The operation started just after 6 a.m. At first, a small group of Riverside police officers moved in, asking people in the encampment to remove their tents from the pedestrian walkway just north of City Hall in downtown Riverside
All the while, nearly 100 additional officers waited with masks, batons, and guns with rubber pellets.
"I'm not leaving. I'm going to stay," said Riverside resident Beth O'Leary. "Even if it means an arrest."
O'Leary was one of many people who removed their belongings peacefully but stayed around to protest.
"I know people think that we're unemployed and looking for a handout and that we're all homeless. That's not the case. I'm not homeless. I have two jobs. I have kids. I have responsibilities. I have to be at work at 11 o'clock and I've been up all night long," said O'Leary.
Police said there were about 40 tents. Nearly every demonstrator removed the tents peacefully. Only a few had to be confiscated by city work crews.
"It's gone very smoothly. We've encountered minimal, minimal non compliance and no violence, so that's the most important thing for us," said /*Riverside Police Department*/ Chief Sergio Diaz.
The first arrest came about an hour into the operation when a woman refused to leave her tent.

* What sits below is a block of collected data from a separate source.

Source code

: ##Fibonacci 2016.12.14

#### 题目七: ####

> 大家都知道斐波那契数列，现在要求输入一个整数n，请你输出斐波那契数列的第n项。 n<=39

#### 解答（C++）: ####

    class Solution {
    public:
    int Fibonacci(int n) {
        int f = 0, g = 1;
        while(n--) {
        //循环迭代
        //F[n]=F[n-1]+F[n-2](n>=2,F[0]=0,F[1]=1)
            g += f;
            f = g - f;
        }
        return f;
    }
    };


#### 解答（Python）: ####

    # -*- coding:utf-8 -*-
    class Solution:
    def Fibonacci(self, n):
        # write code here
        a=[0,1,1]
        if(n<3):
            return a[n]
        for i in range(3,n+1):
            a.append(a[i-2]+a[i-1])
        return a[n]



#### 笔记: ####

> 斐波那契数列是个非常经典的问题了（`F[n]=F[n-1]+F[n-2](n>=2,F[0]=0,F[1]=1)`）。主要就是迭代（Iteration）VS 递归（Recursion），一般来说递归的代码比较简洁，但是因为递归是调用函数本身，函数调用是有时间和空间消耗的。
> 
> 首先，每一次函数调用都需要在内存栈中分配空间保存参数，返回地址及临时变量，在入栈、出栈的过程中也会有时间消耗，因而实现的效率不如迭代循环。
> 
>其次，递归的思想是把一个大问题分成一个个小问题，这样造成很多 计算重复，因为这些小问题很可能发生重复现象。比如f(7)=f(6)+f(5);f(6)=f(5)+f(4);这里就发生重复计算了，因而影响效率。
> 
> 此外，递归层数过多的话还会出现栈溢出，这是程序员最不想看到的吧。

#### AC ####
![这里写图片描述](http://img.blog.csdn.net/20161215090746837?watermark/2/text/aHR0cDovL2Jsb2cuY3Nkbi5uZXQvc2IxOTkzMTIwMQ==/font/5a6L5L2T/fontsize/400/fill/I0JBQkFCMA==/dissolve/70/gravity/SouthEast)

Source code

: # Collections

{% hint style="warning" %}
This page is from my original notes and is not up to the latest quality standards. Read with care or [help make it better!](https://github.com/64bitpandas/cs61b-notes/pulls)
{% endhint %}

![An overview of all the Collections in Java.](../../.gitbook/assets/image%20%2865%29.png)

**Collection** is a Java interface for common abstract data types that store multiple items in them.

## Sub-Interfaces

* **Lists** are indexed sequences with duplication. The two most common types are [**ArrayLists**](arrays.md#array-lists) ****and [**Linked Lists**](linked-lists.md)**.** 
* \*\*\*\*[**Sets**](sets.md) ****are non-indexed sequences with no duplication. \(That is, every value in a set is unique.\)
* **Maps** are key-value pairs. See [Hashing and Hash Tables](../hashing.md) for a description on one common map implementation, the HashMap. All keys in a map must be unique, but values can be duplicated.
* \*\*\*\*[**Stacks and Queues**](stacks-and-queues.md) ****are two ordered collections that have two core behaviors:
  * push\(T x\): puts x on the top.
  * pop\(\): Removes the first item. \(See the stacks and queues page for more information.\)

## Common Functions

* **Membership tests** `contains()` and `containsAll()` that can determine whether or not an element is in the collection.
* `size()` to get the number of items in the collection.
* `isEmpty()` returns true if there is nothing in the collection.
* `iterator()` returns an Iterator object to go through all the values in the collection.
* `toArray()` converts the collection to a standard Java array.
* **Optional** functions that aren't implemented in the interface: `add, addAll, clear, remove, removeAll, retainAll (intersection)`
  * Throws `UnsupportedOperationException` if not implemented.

Two more people were arrested soon afterward for refusing to comply with officers' requests.
After about two hours, all of the tents were gone and the pedestrian walkway was cleaned up.
However, many of the protestors of Occupy Riverside say their voices and their message will not go away.
"We are not going anywhere. We are staying. We believe what we're fighting for is right, which is restoring economic and political justice," said Riverside resident Mayia Shulga.
By shortly before noon, all of the Occupy demonstrators had cleared out of the walkway, but many vowed they'd be back to protest.
Meantime, about 200 people were arrested just after midnight Wednesday as police officers raided the 2-month-old Occupy L.A. encampment two days after the eviction deadline.